What the task requires - Please report, as a single number with no other text, how many lines of the listing contain "hardware".

Input data -
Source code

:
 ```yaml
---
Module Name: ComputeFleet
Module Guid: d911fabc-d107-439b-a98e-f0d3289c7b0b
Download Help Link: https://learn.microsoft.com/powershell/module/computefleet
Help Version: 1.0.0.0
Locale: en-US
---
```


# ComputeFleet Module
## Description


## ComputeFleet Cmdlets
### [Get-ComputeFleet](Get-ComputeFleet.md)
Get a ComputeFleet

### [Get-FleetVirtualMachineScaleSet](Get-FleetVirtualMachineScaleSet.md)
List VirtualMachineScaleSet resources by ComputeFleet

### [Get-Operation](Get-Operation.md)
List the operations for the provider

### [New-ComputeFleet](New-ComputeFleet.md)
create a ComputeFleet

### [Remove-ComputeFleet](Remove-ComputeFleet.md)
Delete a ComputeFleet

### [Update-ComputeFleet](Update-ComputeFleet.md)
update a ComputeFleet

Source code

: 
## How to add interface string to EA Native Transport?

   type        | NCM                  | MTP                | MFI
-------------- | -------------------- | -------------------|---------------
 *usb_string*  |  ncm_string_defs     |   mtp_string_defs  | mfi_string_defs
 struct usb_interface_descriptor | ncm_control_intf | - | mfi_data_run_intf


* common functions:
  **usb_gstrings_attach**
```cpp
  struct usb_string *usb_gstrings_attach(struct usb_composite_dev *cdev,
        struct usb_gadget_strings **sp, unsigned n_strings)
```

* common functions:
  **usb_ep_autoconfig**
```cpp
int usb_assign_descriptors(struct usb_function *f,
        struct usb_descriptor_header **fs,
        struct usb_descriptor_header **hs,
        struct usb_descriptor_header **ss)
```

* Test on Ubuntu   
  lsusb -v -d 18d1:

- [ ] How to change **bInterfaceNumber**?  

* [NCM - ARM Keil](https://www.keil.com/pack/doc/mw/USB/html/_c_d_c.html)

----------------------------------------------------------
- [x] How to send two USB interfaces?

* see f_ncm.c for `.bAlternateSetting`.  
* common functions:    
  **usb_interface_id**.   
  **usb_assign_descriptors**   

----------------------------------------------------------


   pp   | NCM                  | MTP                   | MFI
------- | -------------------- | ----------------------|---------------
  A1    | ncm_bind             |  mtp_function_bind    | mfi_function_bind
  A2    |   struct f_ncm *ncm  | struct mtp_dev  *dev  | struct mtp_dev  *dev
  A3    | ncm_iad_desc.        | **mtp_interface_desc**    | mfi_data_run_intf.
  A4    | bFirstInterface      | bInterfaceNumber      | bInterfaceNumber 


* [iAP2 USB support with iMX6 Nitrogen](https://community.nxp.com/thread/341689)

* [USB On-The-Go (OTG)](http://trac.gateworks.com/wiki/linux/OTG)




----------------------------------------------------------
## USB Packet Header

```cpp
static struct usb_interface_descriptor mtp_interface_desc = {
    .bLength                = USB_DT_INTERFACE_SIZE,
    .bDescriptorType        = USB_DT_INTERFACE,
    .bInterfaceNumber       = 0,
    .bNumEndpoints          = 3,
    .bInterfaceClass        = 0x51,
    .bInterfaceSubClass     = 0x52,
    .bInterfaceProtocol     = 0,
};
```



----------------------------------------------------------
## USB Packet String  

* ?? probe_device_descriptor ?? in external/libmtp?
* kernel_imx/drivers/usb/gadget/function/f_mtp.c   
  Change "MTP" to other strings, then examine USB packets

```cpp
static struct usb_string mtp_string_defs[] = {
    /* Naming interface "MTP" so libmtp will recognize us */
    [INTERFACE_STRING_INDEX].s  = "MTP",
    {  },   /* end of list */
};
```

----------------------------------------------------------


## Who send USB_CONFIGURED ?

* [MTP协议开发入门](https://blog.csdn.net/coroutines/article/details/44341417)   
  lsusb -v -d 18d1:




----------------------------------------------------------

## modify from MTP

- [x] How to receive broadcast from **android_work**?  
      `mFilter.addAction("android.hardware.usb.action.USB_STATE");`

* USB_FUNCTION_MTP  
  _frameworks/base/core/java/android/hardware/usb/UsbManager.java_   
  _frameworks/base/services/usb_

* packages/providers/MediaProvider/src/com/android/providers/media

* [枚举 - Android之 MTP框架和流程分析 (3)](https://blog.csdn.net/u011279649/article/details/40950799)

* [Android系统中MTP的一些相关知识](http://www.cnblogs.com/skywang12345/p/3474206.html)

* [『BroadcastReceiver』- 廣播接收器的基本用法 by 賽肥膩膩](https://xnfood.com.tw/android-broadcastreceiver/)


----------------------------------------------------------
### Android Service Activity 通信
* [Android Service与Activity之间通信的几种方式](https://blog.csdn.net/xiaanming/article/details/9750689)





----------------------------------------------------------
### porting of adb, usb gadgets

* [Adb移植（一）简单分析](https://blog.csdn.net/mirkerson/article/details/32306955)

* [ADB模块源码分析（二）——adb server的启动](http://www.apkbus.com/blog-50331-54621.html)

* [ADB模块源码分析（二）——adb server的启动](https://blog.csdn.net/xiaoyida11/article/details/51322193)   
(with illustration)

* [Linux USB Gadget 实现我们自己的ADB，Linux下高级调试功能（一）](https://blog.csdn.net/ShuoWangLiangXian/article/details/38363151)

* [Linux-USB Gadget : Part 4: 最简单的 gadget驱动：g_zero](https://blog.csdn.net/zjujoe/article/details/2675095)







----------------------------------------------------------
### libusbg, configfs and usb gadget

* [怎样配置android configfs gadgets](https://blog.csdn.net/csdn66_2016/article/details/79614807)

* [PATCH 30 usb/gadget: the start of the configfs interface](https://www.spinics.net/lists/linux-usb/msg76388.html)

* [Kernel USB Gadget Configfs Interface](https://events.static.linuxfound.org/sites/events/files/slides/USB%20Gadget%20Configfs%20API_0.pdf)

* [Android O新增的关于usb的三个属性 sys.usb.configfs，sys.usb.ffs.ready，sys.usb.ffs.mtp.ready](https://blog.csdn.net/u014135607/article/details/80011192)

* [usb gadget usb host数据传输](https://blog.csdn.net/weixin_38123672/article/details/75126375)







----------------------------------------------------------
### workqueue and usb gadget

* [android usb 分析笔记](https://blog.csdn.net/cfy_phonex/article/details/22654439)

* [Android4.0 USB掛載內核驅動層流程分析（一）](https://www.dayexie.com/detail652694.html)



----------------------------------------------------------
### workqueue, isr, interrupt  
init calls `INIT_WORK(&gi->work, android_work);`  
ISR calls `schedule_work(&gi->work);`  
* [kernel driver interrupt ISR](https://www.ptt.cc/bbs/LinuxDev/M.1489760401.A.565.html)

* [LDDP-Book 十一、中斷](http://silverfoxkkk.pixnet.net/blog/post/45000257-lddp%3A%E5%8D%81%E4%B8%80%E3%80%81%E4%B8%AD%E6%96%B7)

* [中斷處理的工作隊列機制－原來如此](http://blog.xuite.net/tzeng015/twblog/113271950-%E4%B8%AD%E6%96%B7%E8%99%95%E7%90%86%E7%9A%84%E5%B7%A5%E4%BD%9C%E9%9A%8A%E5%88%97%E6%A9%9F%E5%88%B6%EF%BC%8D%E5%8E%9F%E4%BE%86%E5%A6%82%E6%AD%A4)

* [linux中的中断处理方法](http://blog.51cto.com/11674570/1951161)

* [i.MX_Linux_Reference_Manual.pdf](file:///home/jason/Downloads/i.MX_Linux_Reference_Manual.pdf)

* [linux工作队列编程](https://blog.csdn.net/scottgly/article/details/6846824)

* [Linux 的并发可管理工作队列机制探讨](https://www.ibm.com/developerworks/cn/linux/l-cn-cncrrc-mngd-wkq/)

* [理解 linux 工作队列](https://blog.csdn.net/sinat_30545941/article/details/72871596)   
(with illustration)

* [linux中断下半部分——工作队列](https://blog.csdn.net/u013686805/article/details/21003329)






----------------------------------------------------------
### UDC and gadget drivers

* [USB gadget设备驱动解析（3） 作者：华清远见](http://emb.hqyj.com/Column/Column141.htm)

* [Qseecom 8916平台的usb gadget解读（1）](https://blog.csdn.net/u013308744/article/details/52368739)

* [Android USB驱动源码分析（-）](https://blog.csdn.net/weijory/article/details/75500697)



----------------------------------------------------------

Response - 2